**What to work on**
Transcribe exactly the line that contains "KashProxy uses the" and every line after it to the end of the entries, and nothing more.

**Supplied data**
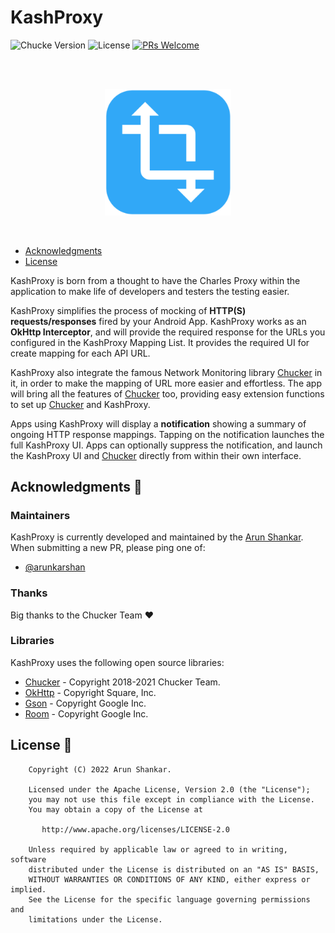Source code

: # KashProxy
 ![Chucke Version](https://img.shields.io/maven-central/v/com.github.chuckerteam.chucker/library?label=Chucker)  ![License](https://img.shields.io/github/license/arunkarshan/KashProxy.svg?color=orange)  [![PRs Welcome](https://img.shields.io/badge/PRs-welcome-orange.svg)](http://makeapullrequest.com)

<br/><br/>
<p align="center">
  <img src="assets/ic_launcher_web.png" alt="chucker icon" width="40%"/>
</p>

<br/>

* [Acknowledgments](#acknowledgments-)
* [License](#license-)

KashProxy is born from a thought to have the Charles Proxy within the application to make life of developers and testers the testing easier.

KashProxy simplifies the process of mocking of **HTTP(S) requests/responses** fired by your Android App. KashProxy works as an **OkHttp Interceptor**, and will provide the required response for the URLs you configured in the KashProxy Mapping List. It provides the required UI for create mapping for each API URL.

KashProxy also integrate the famous Network Monitoring library [Chucker](https://github.com/ChuckerTeam/chucker) in it, in order to make the mapping of URL more easier and effortless. The app will bring all the features of [Chucker](https://github.com/ChuckerTeam/chucker) too, providing easy extension functions to set up [Chucker](https://github.com/ChuckerTeam/chucker) and KashProxy.

Apps using KashProxy will display a **notification** showing a summary of ongoing HTTP response mappings. Tapping on the notification launches the full KashProxy UI. Apps can optionally suppress the notification, and launch the KashProxy UI and [Chucker](https://github.com/ChuckerTeam/chucker) directly from within their own interface.


## Acknowledgments 🌸

### Maintainers

KashProxy is currently developed and maintained by the [Arun Shankar](https://github.com/arunkarshan). When submitting a new PR, please ping one of:

- [@arunkarshan](https://github.com/arunkarshan)


### Thanks

Big thanks to the Chucker Team ❤️

### Libraries

KashProxy uses the following open source libraries:

- [Chucker](https://github.com/ChuckerTeam/chucker) - Copyright 2018-2021 Chucker Team.
- [OkHttp](https://github.com/square/okhttp) - Copyright Square, Inc.
- [Gson](https://github.com/google/gson) - Copyright Google Inc.
- [Room](https://developer.android.com/topic/libraries/architecture/room) - Copyright Google Inc.

## License 📄

```
    Copyright (C) 2022 Arun Shankar.

    Licensed under the Apache License, Version 2.0 (the "License");
    you may not use this file except in compliance with the License.
    You may obtain a copy of the License at

       http://www.apache.org/licenses/LICENSE-2.0

    Unless required by applicable law or agreed to in writing, software
    distributed under the License is distributed on an "AS IS" BASIS,
    WITHOUT WARRANTIES OR CONDITIONS OF ANY KIND, either express or implied.
    See the License for the specific language governing permissions and
    limitations under the License.
```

**Response**
KashProxy uses the following open source libraries:

- [Chucker](https://github.com/ChuckerTeam/chucker) - Copyright 2018-2021 Chucker Team.
- [OkHttp](https://github.com/square/okhttp) - Copyright Square, Inc.
- [Gson](https://github.com/google/gson) - Copyright Google Inc.
- [Room](https://developer.android.com/topic/libraries/architecture/room) - Copyright Google Inc.

## License 📄

```
    Copyright (C) 2022 Arun Shankar.

    Licensed under the Apache License, Version 2.0 (the "License");
    you may not use this file except in compliance with the License.
    You may obtain a copy of the License at

       http://www.apache.org/licenses/LICENSE-2.0

    Unless required by applicable law or agreed to in writing, software
    distributed under the License is distributed on an "AS IS" BASIS,
    WITHOUT WARRANTIES OR CONDITIONS OF ANY KIND, either express or implied.
    See the License for the specific language governing permissions and
    limitations under the License.
```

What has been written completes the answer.